INSTRUCTIONS FOR THE TASK - Copy out the entries that follow, exactly as written.
+++ ENTRIES PROVIDED
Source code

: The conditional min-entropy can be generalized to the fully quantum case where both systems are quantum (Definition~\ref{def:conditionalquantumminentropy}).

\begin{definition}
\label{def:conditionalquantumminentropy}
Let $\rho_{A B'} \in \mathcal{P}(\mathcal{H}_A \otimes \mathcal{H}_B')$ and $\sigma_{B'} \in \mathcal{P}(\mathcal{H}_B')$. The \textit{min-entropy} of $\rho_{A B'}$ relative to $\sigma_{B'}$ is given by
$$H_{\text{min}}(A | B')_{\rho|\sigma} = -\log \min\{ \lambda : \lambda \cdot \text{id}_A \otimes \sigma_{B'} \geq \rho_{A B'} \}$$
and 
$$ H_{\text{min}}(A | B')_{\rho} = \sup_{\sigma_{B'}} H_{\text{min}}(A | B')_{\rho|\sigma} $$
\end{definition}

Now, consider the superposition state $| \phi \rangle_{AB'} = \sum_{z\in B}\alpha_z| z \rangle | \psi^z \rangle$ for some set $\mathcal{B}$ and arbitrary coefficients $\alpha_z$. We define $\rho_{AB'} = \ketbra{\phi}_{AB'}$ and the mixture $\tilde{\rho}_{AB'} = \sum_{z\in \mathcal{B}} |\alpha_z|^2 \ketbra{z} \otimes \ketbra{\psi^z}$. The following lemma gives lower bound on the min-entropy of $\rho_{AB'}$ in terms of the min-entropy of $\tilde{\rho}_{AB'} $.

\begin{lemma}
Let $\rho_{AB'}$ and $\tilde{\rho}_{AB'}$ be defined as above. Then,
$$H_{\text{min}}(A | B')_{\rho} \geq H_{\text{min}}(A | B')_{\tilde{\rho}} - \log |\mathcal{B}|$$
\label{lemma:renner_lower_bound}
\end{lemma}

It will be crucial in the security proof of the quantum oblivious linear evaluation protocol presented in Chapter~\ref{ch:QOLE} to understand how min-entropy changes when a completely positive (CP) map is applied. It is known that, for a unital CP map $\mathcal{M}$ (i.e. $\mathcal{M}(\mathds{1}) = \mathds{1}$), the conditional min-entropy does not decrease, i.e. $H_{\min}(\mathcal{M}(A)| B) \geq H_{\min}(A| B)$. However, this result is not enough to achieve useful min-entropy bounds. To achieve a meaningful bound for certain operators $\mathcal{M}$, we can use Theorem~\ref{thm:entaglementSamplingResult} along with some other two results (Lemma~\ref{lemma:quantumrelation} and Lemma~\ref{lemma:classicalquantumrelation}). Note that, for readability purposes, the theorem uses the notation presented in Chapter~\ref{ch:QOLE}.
++++++
SOLUTION -
Source code

: The conditional min-entropy can be generalized to the fully quantum case where both systems are quantum (Definition~\ref{def:conditionalquantumminentropy}).

\begin{definition}
\label{def:conditionalquantumminentropy}
Let $\rho_{A B'} \in \mathcal{P}(\mathcal{H}_A \otimes \mathcal{H}_B')$ and $\sigma_{B'} \in \mathcal{P}(\mathcal{H}_B')$. The \textit{min-entropy} of $\rho_{A B'}$ relative to $\sigma_{B'}$ is given by
$$H_{\text{min}}(A | B')_{\rho|\sigma} = -\log \min\{ \lambda : \lambda \cdot \text{id}_A \otimes \sigma_{B'} \geq \rho_{A B'} \}$$
and 
$$ H_{\text{min}}(A | B')_{\rho} = \sup_{\sigma_{B'}} H_{\text{min}}(A | B')_{\rho|\sigma} $$
\end{definition}

Now, consider the superposition state $| \phi \rangle_{AB'} = \sum_{z\in B}\alpha_z| z \rangle | \psi^z \rangle$ for some set $\mathcal{B}$ and arbitrary coefficients $\alpha_z$. We define $\rho_{AB'} = \ketbra{\phi}_{AB'}$ and the mixture $\tilde{\rho}_{AB'} = \sum_{z\in \mathcal{B}} |\alpha_z|^2 \ketbra{z} \otimes \ketbra{\psi^z}$. The following lemma gives lower bound on the min-entropy of $\rho_{AB'}$ in terms of the min-entropy of $\tilde{\rho}_{AB'} $.

\begin{lemma}
Let $\rho_{AB'}$ and $\tilde{\rho}_{AB'}$ be defined as above. Then,
$$H_{\text{min}}(A | B')_{\rho} \geq H_{\text{min}}(A | B')_{\tilde{\rho}} - \log |\mathcal{B}|$$
\label{lemma:renner_lower_bound}
\end{lemma}

It will be crucial in the security proof of the quantum oblivious linear evaluation protocol presented in Chapter~\ref{ch:QOLE} to understand how min-entropy changes when a completely positive (CP) map is applied. It is known that, for a unital CP map $\mathcal{M}$ (i.e. $\mathcal{M}(\mathds{1}) = \mathds{1}$), the conditional min-entropy does not decrease, i.e. $H_{\min}(\mathcal{M}(A)| B) \geq H_{\min}(A| B)$. However, this result is not enough to achieve useful min-entropy bounds. To achieve a meaningful bound for certain operators $\mathcal{M}$, we can use Theorem~\ref{thm:entaglementSamplingResult} along with some other two results (Lemma~\ref{lemma:quantumrelation} and Lemma~\ref{lemma:classicalquantumrelation}). Note that, for readability purposes, the theorem uses the notation presented in Chapter~\ref{ch:QOLE}.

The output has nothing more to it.